◆ Work task ◆
All entries below are to be returned exactly, with pictures left out.

Stored data

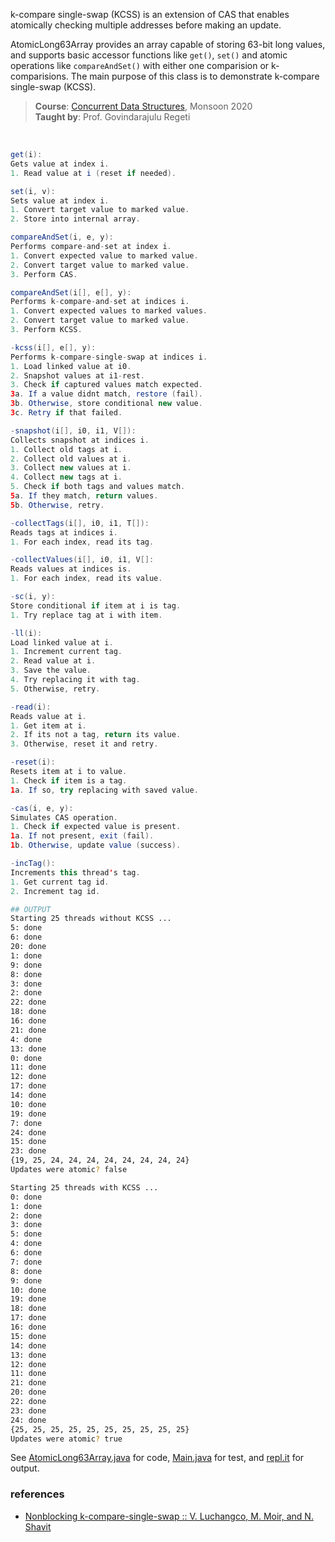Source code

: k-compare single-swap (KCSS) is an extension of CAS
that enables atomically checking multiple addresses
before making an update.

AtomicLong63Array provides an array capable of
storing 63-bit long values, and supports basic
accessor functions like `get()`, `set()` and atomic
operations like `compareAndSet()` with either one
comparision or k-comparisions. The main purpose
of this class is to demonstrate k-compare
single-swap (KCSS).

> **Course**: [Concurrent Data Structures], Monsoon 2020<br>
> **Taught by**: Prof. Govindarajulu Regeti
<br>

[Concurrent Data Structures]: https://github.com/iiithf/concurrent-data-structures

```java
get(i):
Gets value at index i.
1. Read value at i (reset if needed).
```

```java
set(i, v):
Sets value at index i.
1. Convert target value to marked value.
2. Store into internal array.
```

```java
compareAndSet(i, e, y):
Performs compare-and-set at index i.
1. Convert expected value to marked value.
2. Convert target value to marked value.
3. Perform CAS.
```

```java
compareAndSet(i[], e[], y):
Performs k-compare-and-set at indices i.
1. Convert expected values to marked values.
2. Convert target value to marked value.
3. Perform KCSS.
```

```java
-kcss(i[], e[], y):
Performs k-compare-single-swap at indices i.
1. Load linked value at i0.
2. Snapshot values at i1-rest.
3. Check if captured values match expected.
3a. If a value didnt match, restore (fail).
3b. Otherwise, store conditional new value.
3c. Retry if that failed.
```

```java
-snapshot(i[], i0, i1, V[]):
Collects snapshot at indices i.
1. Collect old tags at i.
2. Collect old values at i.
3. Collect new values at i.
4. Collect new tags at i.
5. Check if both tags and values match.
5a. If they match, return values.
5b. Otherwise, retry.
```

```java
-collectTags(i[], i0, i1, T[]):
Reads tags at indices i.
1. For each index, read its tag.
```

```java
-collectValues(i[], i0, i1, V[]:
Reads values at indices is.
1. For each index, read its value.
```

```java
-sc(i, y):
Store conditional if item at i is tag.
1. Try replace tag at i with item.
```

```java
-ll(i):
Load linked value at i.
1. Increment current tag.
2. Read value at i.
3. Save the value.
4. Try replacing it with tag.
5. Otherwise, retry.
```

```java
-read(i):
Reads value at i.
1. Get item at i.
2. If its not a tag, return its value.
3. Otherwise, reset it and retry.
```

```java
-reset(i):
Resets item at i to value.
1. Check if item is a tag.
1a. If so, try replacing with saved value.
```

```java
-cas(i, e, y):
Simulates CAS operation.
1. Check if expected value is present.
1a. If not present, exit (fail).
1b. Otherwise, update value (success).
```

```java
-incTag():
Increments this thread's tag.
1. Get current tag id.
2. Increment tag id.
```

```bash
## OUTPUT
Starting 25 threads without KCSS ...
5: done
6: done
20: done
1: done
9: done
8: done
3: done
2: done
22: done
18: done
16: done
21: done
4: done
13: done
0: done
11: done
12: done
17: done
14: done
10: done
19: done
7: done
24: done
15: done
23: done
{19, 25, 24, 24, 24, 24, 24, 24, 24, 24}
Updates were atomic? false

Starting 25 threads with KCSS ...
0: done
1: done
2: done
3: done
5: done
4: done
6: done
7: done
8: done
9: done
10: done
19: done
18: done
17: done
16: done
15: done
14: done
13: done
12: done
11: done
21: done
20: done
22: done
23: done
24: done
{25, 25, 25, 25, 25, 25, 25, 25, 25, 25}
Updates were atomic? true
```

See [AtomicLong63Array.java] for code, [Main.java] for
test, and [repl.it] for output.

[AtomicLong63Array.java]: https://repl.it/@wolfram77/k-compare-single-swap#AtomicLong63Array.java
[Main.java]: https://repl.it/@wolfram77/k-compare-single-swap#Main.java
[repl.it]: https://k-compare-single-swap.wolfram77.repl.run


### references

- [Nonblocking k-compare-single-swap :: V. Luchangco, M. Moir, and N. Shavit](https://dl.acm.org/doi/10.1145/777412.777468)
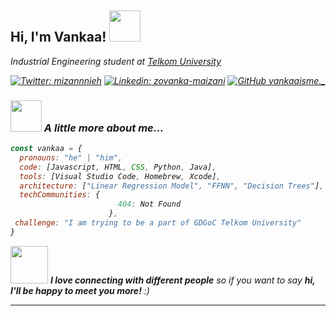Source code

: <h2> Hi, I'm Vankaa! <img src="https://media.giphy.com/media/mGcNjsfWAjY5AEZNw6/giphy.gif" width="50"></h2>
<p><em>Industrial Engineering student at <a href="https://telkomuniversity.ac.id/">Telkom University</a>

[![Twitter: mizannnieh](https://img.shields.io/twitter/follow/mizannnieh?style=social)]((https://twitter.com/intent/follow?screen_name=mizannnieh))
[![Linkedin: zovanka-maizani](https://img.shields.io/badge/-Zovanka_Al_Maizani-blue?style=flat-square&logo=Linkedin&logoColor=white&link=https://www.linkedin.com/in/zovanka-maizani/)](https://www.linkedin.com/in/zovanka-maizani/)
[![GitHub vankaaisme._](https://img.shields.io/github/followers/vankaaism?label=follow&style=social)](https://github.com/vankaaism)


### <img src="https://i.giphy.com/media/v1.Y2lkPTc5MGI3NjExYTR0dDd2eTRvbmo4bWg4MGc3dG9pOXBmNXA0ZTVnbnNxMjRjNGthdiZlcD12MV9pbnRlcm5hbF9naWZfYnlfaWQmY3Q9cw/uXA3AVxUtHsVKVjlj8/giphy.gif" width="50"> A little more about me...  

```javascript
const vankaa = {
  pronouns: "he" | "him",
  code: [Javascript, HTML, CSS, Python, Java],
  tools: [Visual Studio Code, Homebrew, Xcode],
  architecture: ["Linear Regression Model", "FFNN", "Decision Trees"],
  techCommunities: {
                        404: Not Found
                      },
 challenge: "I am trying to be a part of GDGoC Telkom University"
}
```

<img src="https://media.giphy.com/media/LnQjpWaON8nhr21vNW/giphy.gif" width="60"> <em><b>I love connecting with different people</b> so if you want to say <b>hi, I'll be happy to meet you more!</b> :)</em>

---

◆ Output of the task ◆
Source code

: k-compare single-swap (KCSS) is an extension of CAS
that enables atomically checking multiple addresses
before making an update.

AtomicLong63Array provides an array capable of
storing 63-bit long values, and supports basic
accessor functions like `get()`, `set()` and atomic
operations like `compareAndSet()` with either one
comparision or k-comparisions. The main purpose
of this class is to demonstrate k-compare
single-swap (KCSS).

> **Course**: [Concurrent Data Structures], Monsoon 2020<br>
> **Taught by**: Prof. Govindarajulu Regeti
<br>

[Concurrent Data Structures]: https://github.com/iiithf/concurrent-data-structures

```java
get(i):
Gets value at index i.
1. Read value at i (reset if needed).
```

```java
set(i, v):
Sets value at index i.
1. Convert target value to marked value.
2. Store into internal array.
```

```java
compareAndSet(i, e, y):
Performs compare-and-set at index i.
1. Convert expected value to marked value.
2. Convert target value to marked value.
3. Perform CAS.
```

```java
compareAndSet(i[], e[], y):
Performs k-compare-and-set at indices i.
1. Convert expected values to marked values.
2. Convert target value to marked value.
3. Perform KCSS.
```

```java
-kcss(i[], e[], y):
Performs k-compare-single-swap at indices i.
1. Load linked value at i0.
2. Snapshot values at i1-rest.
3. Check if captured values match expected.
3a. If a value didnt match, restore (fail).
3b. Otherwise, store conditional new value.
3c. Retry if that failed.
```

```java
-snapshot(i[], i0, i1, V[]):
Collects snapshot at indices i.
1. Collect old tags at i.
2. Collect old values at i.
3. Collect new values at i.
4. Collect new tags at i.
5. Check if both tags and values match.
5a. If they match, return values.
5b. Otherwise, retry.
```

```java
-collectTags(i[], i0, i1, T[]):
Reads tags at indices i.
1. For each index, read its tag.
```

```java
-collectValues(i[], i0, i1, V[]:
Reads values at indices is.
1. For each index, read its value.
```

```java
-sc(i, y):
Store conditional if item at i is tag.
1. Try replace tag at i with item.
```

```java
-ll(i):
Load linked value at i.
1. Increment current tag.
2. Read value at i.
3. Save the value.
4. Try replacing it with tag.
5. Otherwise, retry.
```

```java
-read(i):
Reads value at i.
1. Get item at i.
2. If its not a tag, return its value.
3. Otherwise, reset it and retry.
```

```java
-reset(i):
Resets item at i to value.
1. Check if item is a tag.
1a. If so, try replacing with saved value.
```

```java
-cas(i, e, y):
Simulates CAS operation.
1. Check if expected value is present.
1a. If not present, exit (fail).
1b. Otherwise, update value (success).
```

```java
-incTag():
Increments this thread's tag.
1. Get current tag id.
2. Increment tag id.
```

```bash
## OUTPUT
Starting 25 threads without KCSS ...
5: done
6: done
20: done
1: done
9: done
8: done
3: done
2: done
22: done
18: done
16: done
21: done
4: done
13: done
0: done
11: done
12: done
17: done
14: done
10: done
19: done
7: done
24: done
15: done
23: done
{19, 25, 24, 24, 24, 24, 24, 24, 24, 24}
Updates were atomic? false

Starting 25 threads with KCSS ...
0: done
1: done
2: done
3: done
5: done
4: done
6: done
7: done
8: done
9: done
10: done
19: done
18: done
17: done
16: done
15: done
14: done
13: done
12: done
11: done
21: done
20: done
22: done
23: done
24: done
{25, 25, 25, 25, 25, 25, 25, 25, 25, 25}
Updates were atomic? true
```

See [AtomicLong63Array.java] for code, [Main.java] for
test, and [repl.it] for output.

[AtomicLong63Array.java]: https://repl.it/@wolfram77/k-compare-single-swap#AtomicLong63Array.java
[Main.java]: https://repl.it/@wolfram77/k-compare-single-swap#Main.java
[repl.it]: https://k-compare-single-swap.wolfram77.repl.run


### references

- [Nonblocking k-compare-single-swap :: V. Luchangco, M. Moir, and N. Shavit](https://dl.acm.org/doi/10.1145/777412.777468)
Source code

: <h2> Hi, I'm Vankaa! <img src="https://media.giphy.com/media/mGcNjsfWAjY5AEZNw6/giphy.gif" width="50"></h2>
<p><em>Industrial Engineering student at <a href="https://telkomuniversity.ac.id/">Telkom University</a>

[![Twitter: mizannnieh](https://img.shields.io/twitter/follow/mizannnieh?style=social)]((https://twitter.com/intent/follow?screen_name=mizannnieh))
[![Linkedin: zovanka-maizani](https://img.shields.io/badge/-Zovanka_Al_Maizani-blue?style=flat-square&logo=Linkedin&logoColor=white&link=https://www.linkedin.com/in/zovanka-maizani/)](https://www.linkedin.com/in/zovanka-maizani/)
[![GitHub vankaaisme._](https://img.shields.io/github/followers/vankaaism?label=follow&style=social)](https://github.com/vankaaism)


### <img src="https://i.giphy.com/media/v1.Y2lkPTc5MGI3NjExYTR0dDd2eTRvbmo4bWg4MGc3dG9pOXBmNXA0ZTVnbnNxMjRjNGthdiZlcD12MV9pbnRlcm5hbF9naWZfYnlfaWQmY3Q9cw/uXA3AVxUtHsVKVjlj8/giphy.gif" width="50"> A little more about me...  

```javascript
const vankaa = {
  pronouns: "he" | "him",
  code: [Javascript, HTML, CSS, Python, Java],
  tools: [Visual Studio Code, Homebrew, Xcode],
  architecture: ["Linear Regression Model", "FFNN", "Decision Trees"],
  techCommunities: {
                        404: Not Found
                      },
 challenge: "I am trying to be a part of GDGoC Telkom University"
}
```

<img src="https://media.giphy.com/media/LnQjpWaON8nhr21vNW/giphy.gif" width="60"> <em><b>I love connecting with different people</b> so if you want to say <b>hi, I'll be happy to meet you more!</b> :)</em>

---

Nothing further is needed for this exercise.